School of Pharmaceutical Sciences, Jiangnan University, Wuxi, China.
Eur Rev Med Pharmacol Sci. 2019 Nov;23(22):9900-9906. doi: 10.26355/eurrev_201911_19555.
To explore the relationship between AK5 and gastric cancer.
The in situ levels of AK5 in the GC tissues from 255 patients were detected by immunohistochemistry (IHC). The correlation between AK5 expression and the clinicopathological parameters was analyzed by Pearson correlation, and the prognostic factors were identified by Cox regression analysis. The transcriptome data of 14 human GC cell lines deposited in the CCLE database were analyzed, and two lines were selected for functional studies. AK5 was knocked down in the AZ521 and MKN74 cells using siRNA, and their proliferation and apoptosis were evaluated by Cell Counting Kit-8 (CCK-8) assay and Annexin-V staining, respectively. In addition, the apoptosis and autophagy of the markers were detected by Western blotting.

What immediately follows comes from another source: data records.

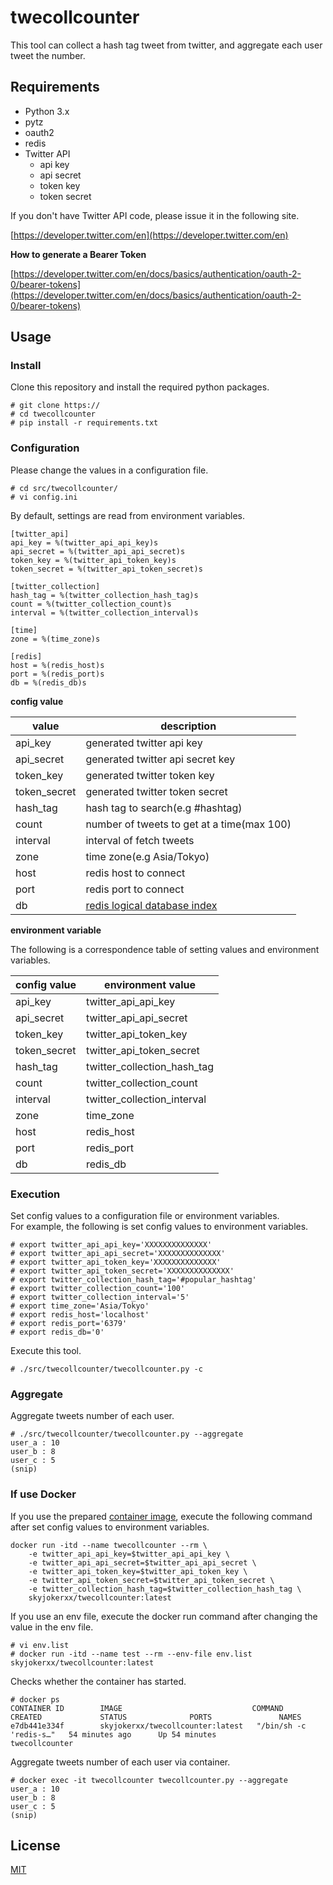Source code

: # twecollcounter

This tool can collect a hash tag tweet from twitter, and aggregate each user tweet the number.

## Requirements

* Python 3.x
* pytz
* oauth2
* redis
* Twitter API
    * api key
    * api secret
    * token key
    * token secret

If you don't have Twitter API code, please issue it in the following site.

[https://developer.twitter.com/en](https://developer.twitter.com/en)

**How to generate a Bearer Token**

[https://developer.twitter.com/en/docs/basics/authentication/oauth-2-0/bearer-tokens](https://developer.twitter.com/en/docs/basics/authentication/oauth-2-0/bearer-tokens)

## Usage

### Install

Clone this repository and install the required python packages.

```
# git clone https://
# cd twecollcounter
# pip install -r requirements.txt
```

### Configuration

Please change the values in a configuration file.

```
# cd src/twecollcounter/
# vi config.ini
```

By default, settings are read from environment variables.

```
[twitter_api]
api_key = %(twitter_api_api_key)s
api_secret = %(twitter_api_api_secret)s
token_key = %(twitter_api_token_key)s
token_secret = %(twitter_api_token_secret)s

[twitter_collection]
hash_tag = %(twitter_collection_hash_tag)s
count = %(twitter_collection_count)s
interval = %(twitter_collection_interval)s

[time]
zone = %(time_zone)s

[redis]
host = %(redis_host)s
port = %(redis_port)s
db = %(redis_db)s
```

**config value**

|    value     |                   description                   |
|--------------|-------------------------------------------------|
| api_key      | generated twitter api key                       |
| api_secret   | generated twitter api secret key                |
| token_key    | generated twitter token key                     |
| token_secret | generated twitter token secret                  |
| hash_tag     | hash tag to search(e.g #hashtag)                |
| count        | number of tweets to get at a time(max 100)      |
| interval     | interval of fetch tweets                        |
| zone         | time zone(e.g Asia/Tokyo)                       |
| host         | redis host to connect                           |
| port         | redis port to connect                           |
| db           | [redis logical database index][redis_index_ref] |

[redis_index_ref]:https://redis.io/commands/select

**environment variable**

The following is a correspondence table of setting values and environment variables.

| config value |      environment value      |
|--------------|-----------------------------|
| api_key      | twitter_api_api_key         |
| api_secret   | twitter_api_api_secret      |
| token_key    | twitter_api_token_key       |
| token_secret | twitter_api_token_secret    |
| hash_tag     | twitter_collection_hash_tag |
| count        | twitter_collection_count    |
| interval     | twitter_collection_interval |
| zone         | time_zone                   |
| host         | redis_host                  |
| port         | redis_port                  |
| db           | redis_db                    |

### Execution

Set config values to a configuration file or environment variables.  
For example, the following is set config values to environment variables.

```
# export twitter_api_api_key='XXXXXXXXXXXXXX'
# export twitter_api_api_secret='XXXXXXXXXXXXXX'
# export twitter_api_token_key='XXXXXXXXXXXXXX'
# export twitter_api_token_secret='XXXXXXXXXXXXXX'
# export twitter_collection_hash_tag='#popular_hashtag'
# export twitter_collection_count='100'
# export twitter_collection_interval='5'
# export time_zone='Asia/Tokyo'
# export redis_host='localhost'
# export redis_port='6379'
# export redis_db='0'
```

Execute this tool.

```
# ./src/twecollcounter/twecollcounter.py -c
```

### Aggregate

Aggregate tweets number of each user.

```
# ./src/twecollcounter/twecollcounter.py --aggregate
user_a : 10
user_b : 8
user_c : 5
(snip)
```

### If use Docker

If you use the prepared [container image](https://hub.docker.com/repository/docker/skyjokerxx/twecollcounter), execute the following command after set config values to environment variables.

```
docker run -itd --name twecollcounter --rm \
    -e twitter_api_api_key=$twitter_api_api_key \
    -e twitter_api_api_secret=$twitter_api_api_secret \
    -e twitter_api_token_key=$twitter_api_token_key \
    -e twitter_api_token_secret=$twitter_api_token_secret \
    -e twitter_collection_hash_tag=$twitter_collection_hash_tag \
    skyjokerxx/twecollcounter:latest
```

If you use an env file, execute the docker run command after changing the value in the env file.

```
# vi env.list
# docker run -itd --name test --rm --env-file env.list skyjokerxx/twecollcounter:latest
```

Checks whether the container has started.

```
# docker ps
CONTAINER ID        IMAGE                             COMMAND                  CREATED             STATUS              PORTS               NAMES
e7db441e334f        skyjokerxx/twecollcounter:latest   "/bin/sh -c 'redis-s…"   54 minutes ago      Up 54 minutes                           twecollcounter
```

Aggregate tweets number of each user via container.

```
# docker exec -it twecollcounter twecollcounter.py --aggregate
user_a : 10
user_b : 8
user_c : 5
(snip)
```

## License

[MIT](https://github.com/sky-joker/twecollcounter/blob/master/LICENSE.txt)
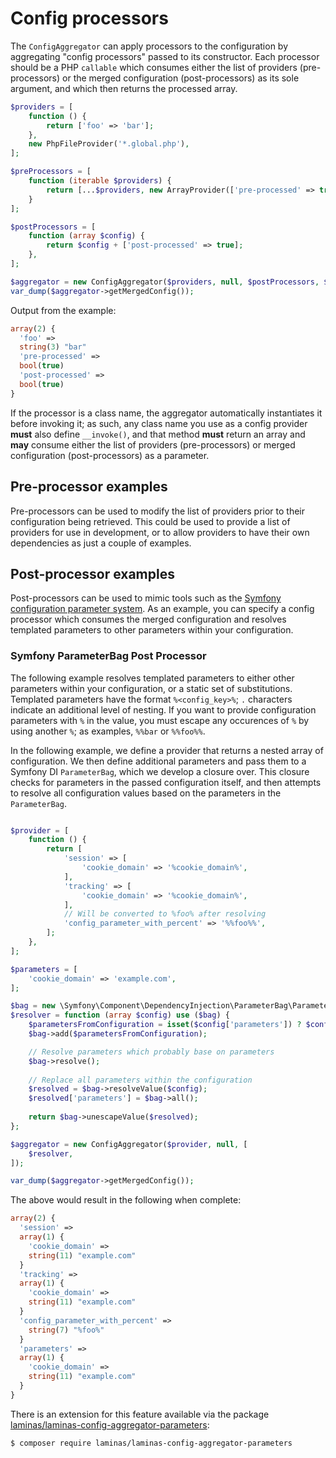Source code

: # Config processors

The `ConfigAggregator` can apply processors to the configuration by aggregating "config processors" passed to its
constructor. Each processor should be a PHP `callable` which consumes either the list of providers (pre-processors) or
the merged configuration (post-processors) as its sole argument, and which then returns the processed array.

```php
$providers = [
    function () {
        return ['foo' => 'bar'];
    },
    new PhpFileProvider('*.global.php'),
];

$preProcessors = [
    function (iterable $providers) {
        return [...$providers, new ArrayProvider(['pre-processed' => true])];
    }
];

$postProcessors = [
    function (array $config) {
        return $config + ['post-processed' => true];
    },
];

$aggregator = new ConfigAggregator($providers, null, $postProcessors, $preProcessors);
var_dump($aggregator->getMergedConfig());
```

Output from the example:

```php
array(2) {
  'foo' =>
  string(3) "bar"
  'pre-processed' =>
  bool(true)
  'post-processed' =>
  bool(true)
}
```

If the processor is a class name, the aggregator automatically instantiates it
before invoking it; as such, any class name you use as a config provider
**must** also define `__invoke()`, and that method **must** return an array and
**may** consume either the list of providers (pre-processors) or merged 
configuration (post-processors) as a parameter.

## Pre-processor examples

Pre-processors can be used to modify the list of providers prior to their
configuration being retrieved. This could be used to provide a list of providers for
use in development, or to allow providers to have their own dependencies as just a
couple of examples.

## Post-processor examples

Post-processors can be used to mimic tools such as the [Symfony configuration
parameter system](https://symfony.com/doc/current/service_container/parameters.html).
As an example, you can specify a config processor which consumes the merged
configuration and resolves templated parameters to other parameters within your
configuration.

### Symfony ParameterBag Post Processor

The following example resolves templated parameters to either other parameters
within your configuration, or a static set of substitutions. Templated
parameters have the format `%<config_key>%`; `.` characters indicate an
additional level of nesting. If you want to provide configuration parameters
with `%` in the value, you must escape any occurences of `%` by using another
`%`; as examples, `%%bar` or `%%foo%%`.

In the following example, we define a provider that returns a nested array of
configuration. We then define additional parameters and pass them to a
Symfony DI `ParameterBag`, which we develop a closure over. This closure checks
for parameters in the passed configuration itself, and then attempts to resolve
all configuration values based on the parameters in the `ParameterBag`.

```php

$provider = [
    function () {
        return [
            'session' => [
                'cookie_domain' => '%cookie_domain%',
            ],
            'tracking' => [
                'cookie_domain' => '%cookie_domain%',
            ],
            // Will be converted to %foo% after resolving
            'config_parameter_with_percent' => '%%foo%%',
        ];
    },
];

$parameters = [
    'cookie_domain' => 'example.com',
];

$bag = new \Symfony\Component\DependencyInjection\ParameterBag\ParameterBag($parameters);
$resolver = function (array $config) use ($bag) {
    $parametersFromConfiguration = isset($config['parameters']) ? $config['parameters'] : [];
    $bag->add($parametersFromConfiguration);

    // Resolve parameters which probably base on parameters
    $bag->resolve();
    
    // Replace all parameters within the configuration
    $resolved = $bag->resolveValue($config);
    $resolved['parameters'] = $bag->all();
    
    return $bag->unescapeValue($resolved);
};

$aggregator = new ConfigAggregator($provider, null, [
    $resolver,
]);

var_dump($aggregator->getMergedConfig());
```

The above would result in the following when complete:

```php
array(2) {
  'session' =>
  array(1) {
    'cookie_domain' =>
    string(11) "example.com"
  }
  'tracking' =>
  array(1) {
    'cookie_domain' =>
    string(11) "example.com"
  }
  'config_parameter_with_percent' =>
    string(7) "%foo%"
  }
  'parameters' =>
  array(1) {
    'cookie_domain' =>
    string(11) "example.com"
  }
}
```

There is an extension for this feature available via the package
[laminas/laminas-config-aggregator-parameters](https://docs.laminas.dev/laminas-config-aggregator-parameters/):

```bash
$ composer require laminas/laminas-config-aggregator-parameters
```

Patients expressing high AK5 levels in the tumor tissues had significantly shorter survival compared to low-expressing group. In addition, AK5 expression was associated with T stage and N stage and was an independent prognostic factor. AK5 knockdown in the AZ521 and MKN74 cells significantly inhibited proliferation and autophagy, and increased apoptosis.
AK5 is a potential prognostic marker and therapeutic target for GC.
探索 AK5 与胃癌的关系。
采用免疫组织化学(IHC)检测 255 例胃癌患者 GC 组织中 AK5 的原位水平。通过 Pearson 相关性分析,分析 AK5 表达与临床病理参数之间的相关性,采用 Cox 回归分析确定预后因素。分析 CCLE 数据库中 14 个人类 GC 细胞系的转录组数据,选择两条进行功能研究。采用 siRNA 敲低 AZ521 和 MKN74 细胞中的 AK5,通过细胞计数试剂盒(CCK-8)检测和 Annexin-V 染色分别评估细胞增殖和凋亡。此外,通过 Western blot 检测凋亡和自噬标志物。
肿瘤组织中 AK5 高表达的患者与低表达组相比,生存时间明显缩短。此外,AK5 表达与 T 分期和 N 分期相关,是独立的预后因素。AK5 在 AZ521 和 MKN74 细胞中的敲低显著抑制了增殖和自噬,增加了凋亡。
AK5 是 GC 的一个潜在的预后标志物和治疗靶点。